[Input material Boundary: Start]

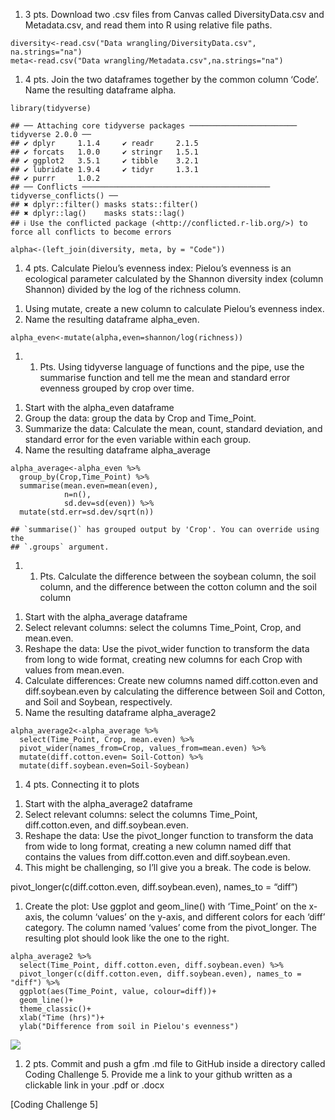 1.  3 pts. Download two .csv files from Canvas called DiversityData.csv
    and Metadata.csv, and read them into R using relative file paths.

<!-- -->

    diversity<-read.csv("Data wrangling/DiversityData.csv", na.strings="na")
    meta<-read.csv("Data wrangling/Metadata.csv",na.strings="na")

1.  4 pts. Join the two dataframes together by the common column ‘Code’.
    Name the resulting dataframe alpha.

<!-- -->

    library(tidyverse)

    ## ── Attaching core tidyverse packages ──────────────────────── tidyverse 2.0.0 ──
    ## ✔ dplyr     1.1.4     ✔ readr     2.1.5
    ## ✔ forcats   1.0.0     ✔ stringr   1.5.1
    ## ✔ ggplot2   3.5.1     ✔ tibble    3.2.1
    ## ✔ lubridate 1.9.4     ✔ tidyr     1.3.1
    ## ✔ purrr     1.0.2     
    ## ── Conflicts ────────────────────────────────────────── tidyverse_conflicts() ──
    ## ✖ dplyr::filter() masks stats::filter()
    ## ✖ dplyr::lag()    masks stats::lag()
    ## ℹ Use the conflicted package (<http://conflicted.r-lib.org/>) to force all conflicts to become errors

    alpha<-(left_join(diversity, meta, by = "Code"))

1.  4 pts. Calculate Pielou’s evenness index: Pielou’s evenness is an
    ecological parameter calculated by the Shannon diversity index
    (column Shannon) divided by the log of the richness column.

<!-- -->

1.  Using mutate, create a new column to calculate Pielou’s evenness
    index.
2.  Name the resulting dataframe alpha\_even.

<!-- -->

    alpha_even<-mutate(alpha,even=shannon/log(richness))

1.  1.  Pts. Using tidyverse language of functions and the pipe, use the
        summarise function and tell me the mean and standard error
        evenness grouped by crop over time.

<!-- -->

1.  Start with the alpha\_even dataframe
2.  Group the data: group the data by Crop and Time\_Point.
3.  Summarize the data: Calculate the mean, count, standard deviation,
    and standard error for the even variable within each group.
4.  Name the resulting dataframe alpha\_average

<!-- -->

    alpha_average<-alpha_even %>% 
      group_by(Crop,Time_Point) %>% 
      summarise(mean.even=mean(even),
                n=n(),
                sd.dev=sd(even)) %>% 
      mutate(std.err=sd.dev/sqrt(n))

    ## `summarise()` has grouped output by 'Crop'. You can override using the
    ## `.groups` argument.

1.  1.  Pts. Calculate the difference between the soybean column, the
        soil column, and the difference between the cotton column and
        the soil column

<!-- -->

1.  Start with the alpha\_average dataframe
2.  Select relevant columns: select the columns Time\_Point, Crop, and
    mean.even.
3.  Reshape the data: Use the pivot\_wider function to transform the
    data from long to wide format, creating new columns for each Crop
    with values from mean.even.
4.  Calculate differences: Create new columns named diff.cotton.even and
    diff.soybean.even by calculating the difference between Soil and
    Cotton, and Soil and Soybean, respectively.
5.  Name the resulting dataframe alpha\_average2

<!-- -->

    alpha_average2<-alpha_average %>% 
      select(Time_Point, Crop, mean.even) %>% 
      pivot_wider(names_from=Crop, values_from=mean.even) %>% 
      mutate(diff.cotton.even= Soil-Cotton) %>% 
      mutate(diff.soybean.even=Soil-Soybean)

1.  4 pts. Connecting it to plots

<!-- -->

1.  Start with the alpha\_average2 dataframe
2.  Select relevant columns: select the columns Time\_Point,
    diff.cotton.even, and diff.soybean.even.
3.  Reshape the data: Use the pivot\_longer function to transform the
    data from wide to long format, creating a new column named diff that
    contains the values from diff.cotton.even and diff.soybean.even.
4.  This might be challenging, so I’ll give you a break. The code is
    below.

pivot\_longer(c(diff.cotton.even, diff.soybean.even), names\_to =
“diff”)

1.  Create the plot: Use ggplot and geom\_line() with ‘Time\_Point’ on
    the x-axis, the column ‘values’ on the y-axis, and different colors
    for each ‘diff’ category. The column named ‘values’ come from the
    pivot\_longer. The resulting plot should look like the one to the
    right.

<!-- -->

    alpha_average2 %>% 
      select(Time_Point, diff.cotton.even, diff.soybean.even) %>% 
      pivot_longer(c(diff.cotton.even, diff.soybean.even), names_to = "diff") %>% 
      ggplot(aes(Time_Point, value, colour=diff))+
      geom_line()+
      theme_classic()+
      xlab("Time (hrs)")+
      ylab("Difference from soil in Pielou's evenness")

![](In-class-assignment-data-wrangling_files/figure-markdown_strict/unnamed-chunk-6-1.png)

1.  2 pts. Commit and push a gfm .md file to GitHub inside a directory
    called Coding Challenge 5. Provide me a link to your github written
    as a clickable link in your .pdf or .docx

\[Coding Challenge 5\]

[Input material Boundary: End]

Assignment:
Reproduce exactly the entries above, limited to the lines from the one with "## ✖ dplyr::filter()" through the one with "to calculate Pielou’s evenness", both included.

Problem solution:
    ## ✖ dplyr::filter() masks stats::filter()
    ## ✖ dplyr::lag()    masks stats::lag()
    ## ℹ Use the conflicted package (<http://conflicted.r-lib.org/>) to force all conflicts to become errors

    alpha<-(left_join(diversity, meta, by = "Code"))

1.  4 pts. Calculate Pielou’s evenness index: Pielou’s evenness is an
    ecological parameter calculated by the Shannon diversity index
    (column Shannon) divided by the log of the richness column.

<!-- -->

1.  Using mutate, create a new column to calculate Pielou’s evenness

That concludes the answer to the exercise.